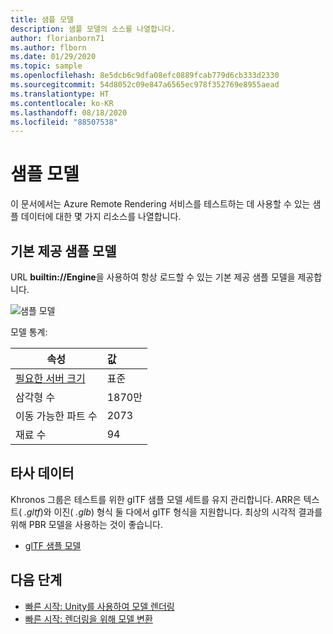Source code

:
 ```yaml
---
title: 샘플 모델
description: 샘플 모델의 소스를 나열합니다.
author: florianborn71
ms.author: flborn
ms.date: 01/29/2020
ms.topic: sample
ms.openlocfilehash: 8e5dcb6c9dfa08efc0889fcab779d6cb333d2330
ms.sourcegitcommit: 54d8052c09e847a6565ec978f352769e8955aead
ms.translationtype: HT
ms.contentlocale: ko-KR
ms.lasthandoff: 08/18/2020
ms.locfileid: "88507538"
---
```

# <a name="sample-models"></a>샘플 모델

이 문서에서는 Azure Remote Rendering 서비스를 테스트하는 데 사용할 수 있는 샘플 데이터에 대한 몇 가지 리소스를 나열합니다.

## <a name="built-in-sample-model"></a>기본 제공 샘플 모델

URL **builtin://Engine**을 사용하여 항상 로드할 수 있는 기본 제공 샘플 모델을 제공합니다.

![샘플 모델](./media/sample-model.png "샘플 모델")

모델 통계:

| 속성 | 값 |
|-----------|:-----------|
| [필요한 서버 크기](../how-tos/session-rest-api.md#create-a-session) | 표준 |
| 삼각형 수 | 1870만 |
| 이동 가능한 파트 수 | 2073 |
| 재료 수 | 94 |

## <a name="third-party-data"></a>타사 데이터

Khronos 그룹은 테스트를 위한 glTF 샘플 모델 세트를 유지 관리합니다. ARR은 텍스트( *.gltf*)와 이진( *.glb*) 형식 둘 다에서 glTF 형식을 지원합니다. 최상의 시각적 결과를 위해 PBR 모델을 사용하는 것이 좋습니다.

* [glTF 샘플 모델](https://github.com/KhronosGroup/glTF-Sample-Models)

## <a name="next-steps"></a>다음 단계

* [빠른 시작: Unity를 사용하여 모델 렌더링](../quickstarts/render-model.md)
* [빠른 시작: 렌더링을 위해 모델 변환](../quickstarts/convert-model.md)
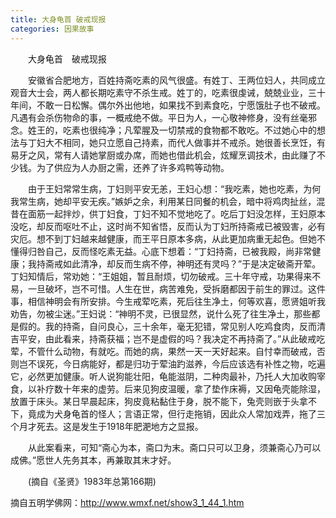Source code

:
 ```yaml
---
title: 大身龟首 破戒现报
categories: 因果故事
---
```



　　大身龟首　破戒现报

　　安徽省合肥地方，百姓持斋吃素的风气很盛。有姓丁、王两位妇人，共同成立观音大士会，两人都长期吃素守不杀生戒。姓丁的，吃素很虔诫，兢兢业业，三十年间，不敢一日松懈。偶尔外出他地，如果找不到素食吃，宁愿饿肚子也不破戒。凡遇有会杀伤物命的事，一概戒绝不做。平日为人，一心敬神修身，没有丝毫邪念。姓王的，吃素也很纯净；凡荤腥及一切禁戒的食物都不敢吃。不过她心中的想法与丁妇大不相同，她只立愿自己持素，而代人做事并不戒杀。她很善长烹饪，有易牙之风，常有人请她掌厨或办席，而她也借此机会，炫耀烹调技术，由此赚了不少钱。为了供应为人办厨之需，还养了许多鸡鸭等动物。

　　由于王妇常常生病，丁妇则平安无恙，王妇心想：“我吃素，她也吃素，为何我常生病，她却平安无疾。”嫉妒之余，利用某日同餐的机会，暗中将鸡肉扯丝，混昔在面筋一起拌炒，供丁妇食，丁妇不知不觉地吃了。吃后丁妇没怎样，王妇原本没吃，却反而呕吐不止，这时尚不知省悟，反而认为丁妇所持斋戒已被毁害，必有灾厄。想不到丁妇越来越健康，而王平日原本多病，从此更加病重无起色。但她不懂得归咎自己，反而怪吃素无益。心底下想着：“丁妇持斋，已被我殿，尚非常健康；我持斋戒如此清净，却反而生病不停，神明还有灵吗？”于是决定破斋开荤。丁妇知情后，常劝她：“王姐姐，暂且耐烦，切勿破戒。三十年守戒，功果得来不易，一旦破坏，岂不可惜。人生在世，病苦难免，受拆磨都因于前生的罪过。这件事，相信神明会有所安排。今生戒荤吃素，死后往生净土，何等欢喜，愿贤姐听我劝告，勿被尘迷。”王妇说：“神明不灵，已很显然，说什么死了往生净土，那些都是假的。我的持斋，自问良心，三十余年，毫无犯错，常见别人吃鸡食肉，反而清吉平安，由此看来，持斋获福；岂不是虚假的吗？我决定不再持斋了。”从此破戒吃荤，不管什么动物，有就吃。而她的病，果然一天一天好起来。自忖幸而破戒，否则岂不误死，今日病能好，都是归功于荤油趵滋养，今后应该选有补性之物，吃遍它，必然更加健康。听人说狗能壮阳，龟能滋阴，二种肉最补，乃托人大加收购宰食，以补疗数十年来的虚劳。后来见狗皮温暖，拿了垫作床褥，又因龟壳能除湿，放置于床头。某日早晨起床，狗皮竟粘黏住于身，脱不能下，兔壳则嵌于头拿不下，竟成为犬身龟首的怪人；言语正常，但行走拖销，因此众人常加戏弄，拖了三个月才死去。这是发生于1918年肥淝地方之显报。

　　从此案看来，可知“斋心为本，斋口为末。斋口只可以卫身，须兼斋心乃可以成佛。”愿世人先务其本，再兼取其末才好。

　　(摘自《圣贤》1983年总第166期)

摘自五明学佛网：http://www.wmxf.net/show3_1_44_1.htm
= = = =
### [Directions for this task]
Reproduce exactly the lines of the entries above from the first through the line with "安徽省合肥地方，百姓持斋吃素", both included; pictures should not be reproduced.

### [Response to this task]
Source code

:
 ```yaml
---
title: 샘플 모델
description: 샘플 모델의 소스를 나열합니다.
author: florianborn71
ms.author: flborn
ms.date: 01/29/2020
ms.topic: sample
ms.openlocfilehash: 8e5dcb6c9dfa08efc0889fcab779d6cb333d2330
ms.sourcegitcommit: 54d8052c09e847a6565ec978f352769e8955aead
ms.translationtype: HT
ms.contentlocale: ko-KR
ms.lasthandoff: 08/18/2020
ms.locfileid: "88507538"
---
```

# <a name="sample-models"></a>샘플 모델

이 문서에서는 Azure Remote Rendering 서비스를 테스트하는 데 사용할 수 있는 샘플 데이터에 대한 몇 가지 리소스를 나열합니다.

## <a name="built-in-sample-model"></a>기본 제공 샘플 모델

URL **builtin://Engine**을 사용하여 항상 로드할 수 있는 기본 제공 샘플 모델을 제공합니다.

![샘플 모델](./media/sample-model.png "샘플 모델")

모델 통계:

| 속성 | 값 |
|-----------|:-----------|
| [필요한 서버 크기](../how-tos/session-rest-api.md#create-a-session) | 표준 |
| 삼각형 수 | 1870만 |
| 이동 가능한 파트 수 | 2073 |
| 재료 수 | 94 |

## <a name="third-party-data"></a>타사 데이터

Khronos 그룹은 테스트를 위한 glTF 샘플 모델 세트를 유지 관리합니다. ARR은 텍스트( *.gltf*)와 이진( *.glb*) 형식 둘 다에서 glTF 형식을 지원합니다. 최상의 시각적 결과를 위해 PBR 모델을 사용하는 것이 좋습니다.

* [glTF 샘플 모델](https://github.com/KhronosGroup/glTF-Sample-Models)

## <a name="next-steps"></a>다음 단계

* [빠른 시작: Unity를 사용하여 모델 렌더링](../quickstarts/render-model.md)
* [빠른 시작: 렌더링을 위해 모델 변환](../quickstarts/convert-model.md)
Source code

:
 ```yaml
---
title: 大身龟首 破戒现报
categories: 因果故事
---
```



　　大身龟首　破戒现报

　　安徽省合肥地方，百姓持斋吃素的风气很盛。有姓丁、王两位妇人，共同成立观音大士会，两人都长期吃素守不杀生戒。姓丁的，吃素很虔诫，兢兢业业，三十年间，不敢一日松懈。偶尔外出他地，如果找不到素食吃，宁愿饿肚子也不破戒。凡遇有会杀伤物命的事，一概戒绝不做。平日为人，一心敬神修身，没有丝毫邪念。姓王的，吃素也很纯净；凡荤腥及一切禁戒的食物都不敢吃。不过她心中的想法与丁妇大不相同，她只立愿自己持素，而代人做事并不戒杀。她很善长烹饪，有易牙之风，常有人请她掌厨或办席，而她也借此机会，炫耀烹调技术，由此赚了不少钱。为了供应为人办厨之需，还养了许多鸡鸭等动物。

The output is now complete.